We acknowledge several limitations of our study. First, its retrospective nature limited the clinical distribution, and the sample size was small. Second, we did not conduct genetic sequencing to confirm whether the affected genotype in patients was Omicron. This was because it was not standard practice to test for specific variants of the SARS-CoV-2 virus in all patients. However, based on previous reports, it was observed that the predominant epidemic strains in China during that period were Omicron BA.5.2 and BF.7 [19,20]. Therefore, it is reasonable to infer that these patients were affected by the variant strains. Third, asymptomatic children or cases with atypical symptoms not involving respiratory symptoms or fever were not included, potentially introducing bias towards more severe cases. It is possible that mild cases were managed at home without seeking medical attention, further reducing their representation in the study cohort. Additionally, the case cohort may not be representative of the overall severity distribution of COVID-19 in children in this area, as it was biased towards more severe illnesses.
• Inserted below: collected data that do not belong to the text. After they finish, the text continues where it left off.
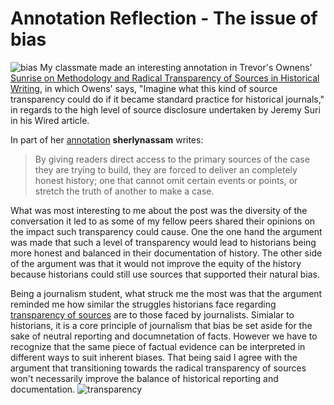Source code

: # Annotation Reflection - The issue of bias 
![bias](https://farm1.staticflickr.com/85/211469544_5c6db7b959_z.jpg)
My classmate made an interesting annotation in Trevor's Ownens' [Sunrise on Methodology and Radical Transparency of Sources in Historical Writing](http://www.trevorowens.org/2008/03/sunrise-on-methodology-and-radical-transparency-of-sources-in-historical-writing/), in which Owens' says, "Imagine what this kind of source transparency could do if it became standard practice for historical journals," in regards to the high level of source disclosure undertaken by Jeremy Suri in his Wired article. 

In part of her [annotation](https://hyp.is/EJGWbFYHEeiFfD8om_WIGA/www.trevorowens.org/2008/03/sunrise-on-methodology-and-radical-transparency-of-sources-in-historical-writing/) **sherlynassam** writes: 
>By giving readers direct access to the primary sources of the case they are trying to build, they are forced to deliver an completely honest history; one that cannot omit certain events or points, or stretch the truth of another to make a case.

What was most interesting to me about the post was the diversity of the conversation it led to as some of my fellow peers shared their opinions on the impact such transparency could cause. One the one hand the argument was made that such a level of transparency would lead to historians being more honest and balanced in their documentation of history. The other side of the argument was that it would not improve the equity of the history because historians could still use sources that supported their natural bias. 

Being a journalism student, what struck me the most was that the argument reminded me how similar the struggles historians face regarding [transparency of sources](http://www.gmj.uottawa.ca/1301/v6i1_heemsbergen.pdf) are to those faced by journalists. Simialar to historians, it is a core principle of journalism that bias be set aside for the sake of neutral reporting and documnetation of facts. However we have to recognize that the same piece of factual evidence can be interpreted in different ways to suit inherent biases. That being said I agree with the argument that transitioning towards the radical transparency of sources won't necessarily improve the balance of historical reporting and documentation. 
![transparency](https://farm6.staticflickr.com/5551/14782230028_c9be0c9e9d_z.jpg)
Lastly, due to the unavailability of specific vaccination dates for children, we were unable to evaluate the impact of COVID-19 vaccinations on hospitalized children diagnosed with COVID-19.

6. Conclusions

Our study provides valuable insights into the epidemiology, virology and clinical features of SARS-CoV-2 Omicron infection in children during COVID-19 outbreak. Our findings indicate that febrile convulsions and acute laryngitis are commonly observed in infected children, while occurrences of MIS-C and abnormal neuroimaging are not rare. These findings significantly enhance our understanding of the impact of SARS-CoV-2 Omicron on children and its implications for the larger outbreak.

Author contributions

LYY: conceived the study and revised the manuscript. FL: drafted the article. MTC and LZ: collected and analysed the clinical data. HX, ZY, BH, JPW and WHL: performed the routine diagnosis and treatment for the patients of our study. All authors gave final approval of the version to be submitted for publication.

Ethical approval

All procedures performed in studies involving human participants followed the ethical standards of the study hospital and/or national research committee and with the 1964 Helsinki Declaration and its later amendments or comparable ethical standards. Ethical approval was granted by the Institutional Review Boards at Chaozhou Central Hospital (No. 2023010), and a waiver of written consent was approved by the Ethics Committee of Chaozhou Central Hospital.

Consent form

A waiver of written consent was approved by the Ethics Committee of Chaozhou Central Hospital.

Disclosure statement

No potential conflict of interest was reported by the author(s).

Data availability statement

All data generated or analysed during this study are included in this article. Further enquiries can be directed to the corresponding author.

Additional information

Funding

This study was supported by the Special Research Plan 2019 of Chaozhou (Grant No. 2020xg01) and the High Level and Key Health Research Plan of Yangjiang (Grant No. 2023001).